Question: Mr. Smith is a client who is involved in a bitter divorce in Family Court in Dallas, Texas. Mr. Smith and his soon to be

Mr. Smith is a client who is involved in a bitter divorce in Family Court in Dallas, Texas. Mr. Smith and his soon to be ex-wife had agreed to split community property equally, but here is now an argument over what is considered to be community property. Mrs. Smith had accumulated a substantial amount of jewelry, which she purchased with community money, or was given to her by her spouse over the 20 years of the marriage. She is refusing to split the value of the jewelry because she insists that it is her separate property. Her attorney has requested the court to order that the jewelry in question be deemed to be Mrs. Smith's separate property and that Mr. Smith is not entitled to half of the value. Mrs. Smith's attorney has filed a brief with the court, citing cases that he believes supports the position of Mrs. Smith.

Your supervising attorney has asked that you check the citations for the court opinions included in the brief filed by Mrs. Smith's attorney. Please read the opinions on Westlaw and determine the following:

2004 WL 2314524

Only the Westlaw citation is currently available.

United States District Court,

E.D. Louisiana.

In re: Moseley Oliver SOULE Debtor

No. Civ.A. 04-0914.

Oct. 13, 2004.

Attorneys and Law Firms

Clayton Joseph Swank, III, Clayton J. Swank, III, and Associates, APLC, Madisonville, LA, for Appellant.

Fernand L. Laudumiey, IV, Gordon, Arata, Mccollam, Duplantis & Eagan LLP, New Orleans, LA, for Appellee.

ORDER AND REASONS

PORTEOUS, J.

*1 The Court, after considering the appeal from the Unites States Bankruptcy Court for the Eastern District of Louisiana, the record, the brief of the appellee, and the applicable law, hereby AFFIRMS the judgment of the United States Bankruptcy Court.

Standard of Review

In reviewing a decision of the Bankruptcy Court, the District Court applies a "clearly erroneous" standard of review to findings of facts, and a de novo standard of review to questions of law. See 28 U.S.C. 158(c); Bankruptcy Rule 8013; and In re T-H New Orleans Ltd. Partnership, 116 F.3d 790 (5th Cir.1997). In addition, when reviewing a Bankruptcy Court's determination regarding a disclosure statement, the District Court applies an "abuse of discretion" standard of review. In re Texas Extrustion Corp., 844 F.2d 1142 (5th Cir.1988).

Background

On August 23, 2003, Moseley Oliver Soule ("Debtor") filed the present case under Chapter 7 of the United States Bankruptcy Code. At the time of the filing of the bankruptcy and at all other material times hereto the Debtor and his wife were living in a community property regime in Louisiana. During the marriage, Mr. Soule made presents of jewelry to his wife. The total appraised value of such jewelry is in excess of $20,000. It is undisputed that the jewelry was purchased with community funds.

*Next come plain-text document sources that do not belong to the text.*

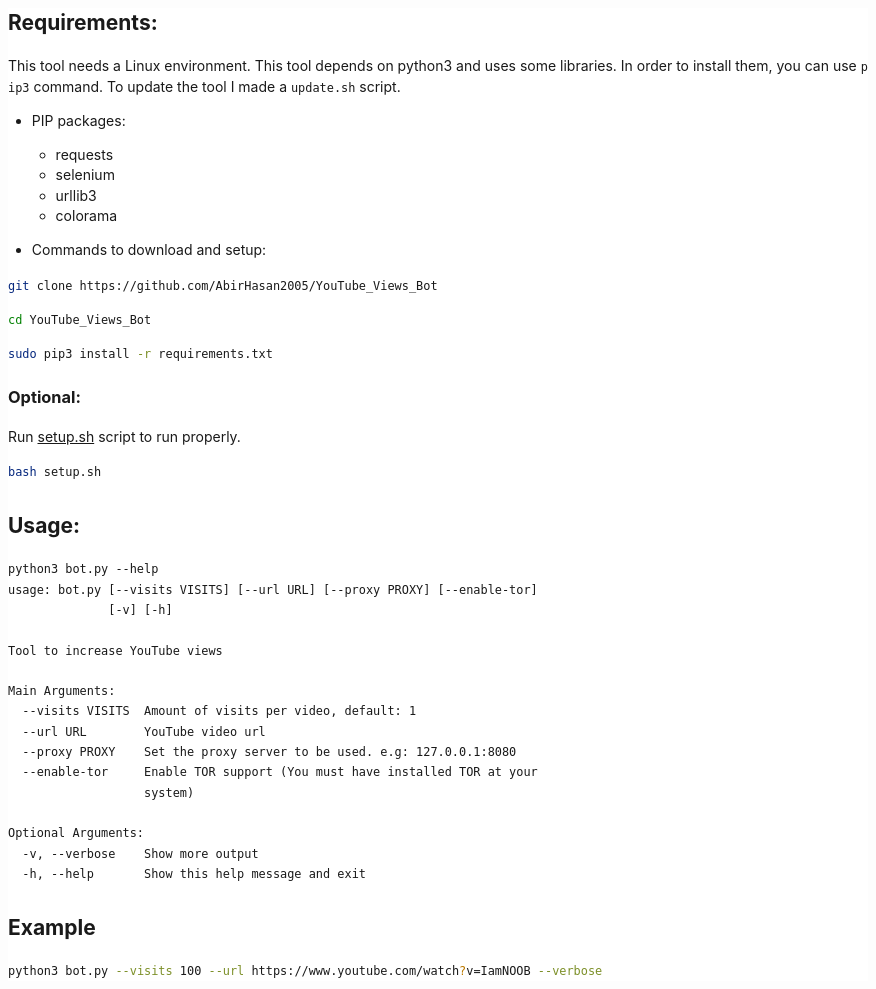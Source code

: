 ## Requirements:
This tool needs a Linux environment. This tool depends on python3 and uses some libraries. In order to install them, you can use `pip3` command. To update the tool I made a `update.sh` script.

- PIP packages:
	- requests
	- selenium
	- urllib3
	- colorama

- Commands to download and setup:
```sh
git clone https://github.com/AbirHasan2005/YouTube_Views_Bot
```
```sh
cd YouTube_Views_Bot
```

```sh
sudo pip3 install -r requirements.txt
```

### Optional:
Run [setup.sh](https://github.com/AbirHasan2005/YouTube_Views_Bot/blob/master/setup.sh) script to run properly.
```sh
bash setup.sh
```

## Usage:
```
python3 bot.py --help
usage: bot.py [--visits VISITS] [--url URL] [--proxy PROXY] [--enable-tor]
              [-v] [-h]

Tool to increase YouTube views

Main Arguments:
  --visits VISITS  Amount of visits per video, default: 1
  --url URL        YouTube video url
  --proxy PROXY    Set the proxy server to be used. e.g: 127.0.0.1:8080
  --enable-tor     Enable TOR support (You must have installed TOR at your
                   system)

Optional Arguments:
  -v, --verbose    Show more output
  -h, --help       Show this help message and exit
```

## Example
```sh
python3 bot.py --visits 100 --url https://www.youtube.com/watch?v=IamNOOB --verbose
```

Between June 24, 1998, and June 22, 2001, the Debtor and his wife submitted four personal financial statements to obtain loans from various financial institutions. In the June 24, 2001, statement to Whitney National Bank, all assets of the Debtor and his wife are listed as being community property except $5000 in cash which is listed as the separate property of his wife. In a financial statement given to the Whitney National Bank dated October 4, 1999, all assets of the Debtor and his wife are listed as being community property and no separate property of any kind is listed. Jewelry is included as "personal property" having a value of $50,000.00. In a financial statement given to the Whitney National Bank dated June 22, 2001, all of the assets are listed as being community property and jewelry is specifically listed as an item of personal property having a value of $20,000.00. No separate property of any kind is listed on this financial statement. The Debtor ultimately defaulted on the loans.

The Bankruptcy Court concluded that the jewelry was community property and the doctrine of judicial estoppel applied to Mr. Soule and his wife.

Law and Argument

In a bankruptcy appeal, findings of fact are not set aside unless they are found to be clearly erroneous, and due regard shall be given to the opportunity of the bankruptcy court to judge the credibility of the witnesses. Bankruptcy Rule 8013. In this case, the issue for the court to consider is whether the Bankruptcy Court erred in concluding that jewelry irrevocably became community property when it was listed as such on two financial statements given to the Whitney National Bank. Further, this court must consider whether the Bankruptcy Court erred in applying the doctrine of judicial estoppel to the facts of this case.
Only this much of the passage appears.